There are times, I probably should have gone to the hospital, but as a person who is service-oriented and with some caregiving responsibilities (ill brother-- I'm 'big sister" ;) ), put  it ,not convenient to get help, the condition and the fatigue worsened.  Dutiful, had to stay strong for others, sense of responsibility, etc.  I'm not comofrtable with my community knowing I need to go to the hospital.  I suffer intense shame if my ptsd leaks in front of others, self-directed anger.  I carried a strong pride in being reliable, holding it together for others.  I contain by writing, but not showing it in presense of others, unless if I got to a support group, hard to find re: civillian resources, no private insurance.  There is a skilled crisis line, that can handle ptsd.  I don't feel like a burden because I know they get crisis de-briefing.,so it's guilt-free for me and safe-- not going to get pop psych, or 'suck it up", 'get over it" which is misunderstanding, it's the symptoms that are more problematic, I can't move, get things done, brain is stuck.  If I described contents of flashback, it's disturbing stuff, others discomfort , natural defense mechanism of others is denial (from fear, caught up in their own 'storylines", and 'myths" about things).  It also allows containment from a work environment or environment for which I carry duties and responsibilities.

There are newer technologies (MEG) for detecting PTSD damage on the brain, I don't know if the military would consider using it  (i.e., on a voluntary basis) to help in assessing risk  For depression, it can be possible to re-focus, distract; for PTSD symptoms, there's some other issues, though ptsd and depression, anxiety also tend to co-exist, so there are different "first aid" coping strategies for each state and stage, and individually discovering what works best, and  re-adjusting them as needed.  PTSD intrusions have caused me to experience sucidal thoughts, a way to block it, numb it, try to get 'it' to stop, make it go away.  Ill like this on a regular basis, I would not be able to function in a frontlines  CF capacity, higher responsibility, where freezing/stuck is not affordable.

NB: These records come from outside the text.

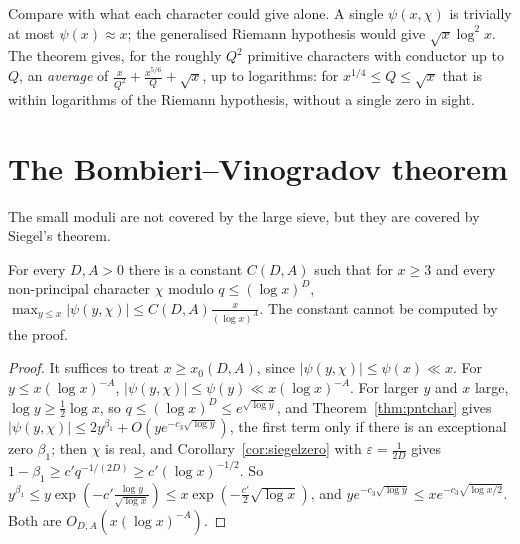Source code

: Compare with what each character could give alone. A single $\psi(x,\chi)$ is trivially at most $\psi(x)\approx x$; the generalised Riemann hypothesis would give $\sqrt x\log^2x$. The theorem gives, for the roughly $Q^2$ primitive characters with conductor up to $Q$, an \emph{average} of $\frac{x}{Q^2}+\frac{x^{5/6}}Q+\sqrt x$, up to logarithms: for $x^{1/4}\le Q\le\sqrt x$ that is within logarithms of the Riemann hypothesis, without a single zero in sight.

\section{The Bombieri--Vinogradov theorem}

The small moduli are not covered by the large sieve, but they are covered by Siegel's theorem.

\begin{lemma}\label{lem:smallq}
For every $D,A>0$ there is a constant $C(D,A)$ such that for $x\ge3$ and every non-principal character $\chi$ modulo $q\le(\log x)^D$, $\max_{y\le x}|\psi(y,\chi)|\le C(D,A)\frac x{(\log x)^A}$. The constant cannot be computed by the proof.
\end{lemma}
\begin{proof}
It suffices to treat $x\ge x_0(D,A)$, since $|\psi(y,\chi)|\le\psi(x)\ll x$. For $y\le x(\log x)^{-A}$, $|\psi(y,\chi)|\le\psi(y)\ll x(\log x)^{-A}$. For larger $y$ and $x$ large, $\log y\ge\frac12\log x$, so $q\le(\log x)^D\le e^{\sqrt{\log y}}$, and Theorem~\ref{thm:pntchar} gives $|\psi(y,\chi)|\le2y^{\beta_1}+O(ye^{-c_3\sqrt{\log y}})$, the first term only if there is an exceptional zero $\beta_1$; then $\chi$ is real, and Corollary~\ref{cor:siegelzero} with $\varepsilon=\frac1{2D}$ gives $1-\beta_1\ge c'q^{-1/(2D)}\ge c'(\log x)^{-1/2}$. So $y^{\beta_1}\le y\exp(-c'\frac{\log y}{\sqrt{\log x}})\le x\exp(-\frac{c'}2\sqrt{\log x})$, and $ye^{-c_3\sqrt{\log y}}\le xe^{-c_3\sqrt{\log x/2}}$. Both are $O_{D,A}(x(\log x)^{-A})$.
\end{proof}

Mental illness is a hard loss, related losses re: career, financial, personal pride/shame, etc. which can be really hard for civillians and non-civillians, alike, but maybe less privacy in the military context because working and living with others context, e.g. if happens in the context of the barracks?  I hide it from those I live with, by finding a quite space, write, use crisis line and others respecting my need for privacy, alone time.

Anyway, this is just meant to share a perspective from an anonymous person who experiences it, witnessed it, and it's affects among family members.  It's not meant to be 'about me", but some aspects of risk factors, stressors, interplay of suicidal person (hidden conditions) and environment with emphasis on ptsd symtomology.  PTSD, depression, anxiety disorders, addictions are also risk factors among military service people: exposure to loses; fried physiology/combat fatigue, risks of burnout; being in positions of high responsiblity for protection of life and defending oneself, an interrdependent team.  I imagine it would be very hard, things can change rapidly in a matter of split seconds, it's human to lose a second or two, an error in a split second judgement, or someone else's error, and accountability an change in the wind, no chance to the sail, but it can also be fatal and that's high stress to carry :/ especially when unreasonable with oneself, unforgiving.  We ask a lot of human beings, those called to service for our country.  My deepest respect to all.